Description of the task:
Each line of the records below that contains "sample" needs to be copied.

Listed entries:
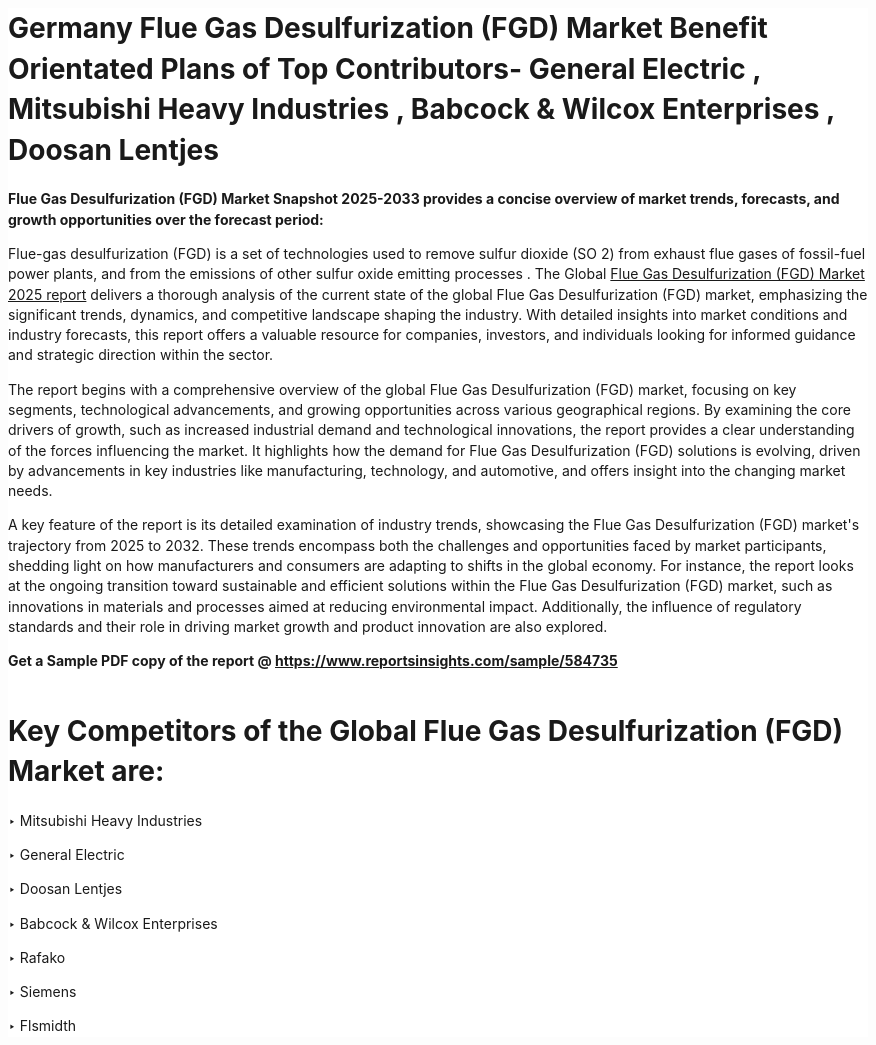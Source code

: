 # Germany Flue Gas Desulfurization (FGD) Market Benefit Orientated Plans of Top Contributors- General Electric , Mitsubishi Heavy Industries ,  Babcock & Wilcox Enterprises ,  Doosan Lentjes

<strong>Flue Gas Desulfurization (FGD) Market Snapshot 2025-2033 provides a concise overview of market trends, forecasts, and growth opportunities over the forecast period:</strong>

Flue-gas desulfurization (FGD) is a set of technologies used to remove sulfur dioxide (SO
2) from exhaust flue gases of fossil-fuel power plants, and from the emissions of other sulfur oxide emitting processes . The Global <a href=https://www.reportsinsights.com/sample/584735>Flue Gas Desulfurization (FGD) Market 2025 report</a> delivers a thorough analysis of the current state of the global Flue Gas Desulfurization (FGD) market, emphasizing the significant trends, dynamics, and competitive landscape shaping the industry. With detailed insights into market conditions and industry forecasts, this report offers a valuable resource for companies, investors, and individuals looking for informed guidance and strategic direction within the sector.

The report begins with a comprehensive overview of the global Flue Gas Desulfurization (FGD) market, focusing on key segments, technological advancements, and growing opportunities across various geographical regions. By examining the core drivers of growth, such as increased industrial demand and technological innovations, the report provides a clear understanding of the forces influencing the market. It highlights how the demand for Flue Gas Desulfurization (FGD) solutions is evolving, driven by advancements in key industries like manufacturing, technology, and automotive, and offers insight into the changing market needs.

A key feature of the report is its detailed examination of industry trends, showcasing the Flue Gas Desulfurization (FGD) market's trajectory from 2025 to 2032. These trends encompass both the challenges and opportunities faced by market participants, shedding light on how manufacturers and consumers are adapting to shifts in the global economy. For instance, the report looks at the ongoing transition toward sustainable and efficient solutions within the Flue Gas Desulfurization (FGD) market, such as innovations in materials and processes aimed at reducing environmental impact. Additionally, the influence of regulatory standards and their role in driving market growth and product innovation are also explored.

<strong>Get a Sample PDF copy of the report @ <a href=https://www.reportsinsights.com/sample/584735>https://www.reportsinsights.com/sample/584735</a></strong>

# <strong>Key Competitors of the Global Flue Gas Desulfurization (FGD) Market are:</strong>

‣ Mitsubishi Heavy Industries 

‣ General Electric 

‣ Doosan Lentjes 

‣ Babcock & Wilcox Enterprises 

‣ Rafako 

‣ Siemens 

‣ Flsmidth 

Finished exercise:
2) from exhaust flue gases of fossil-fuel power plants, and from the emissions of other sulfur oxide emitting processes . The Global <a href=https://www.reportsinsights.com/sample/584735>Flue Gas Desulfurization (FGD) Market 2025 report</a> delivers a thorough analysis of the current state of the global Flue Gas Desulfurization (FGD) market, emphasizing the significant trends, dynamics, and competitive landscape shaping the industry. With detailed insights into market conditions and industry forecasts, this report offers a valuable resource for companies, investors, and individuals looking for informed guidance and strategic direction within the sector.
<strong>Get a Sample PDF copy of the report @ <a href=https://www.reportsinsights.com/sample/584735>https://www.reportsinsights.com/sample/584735</a></strong>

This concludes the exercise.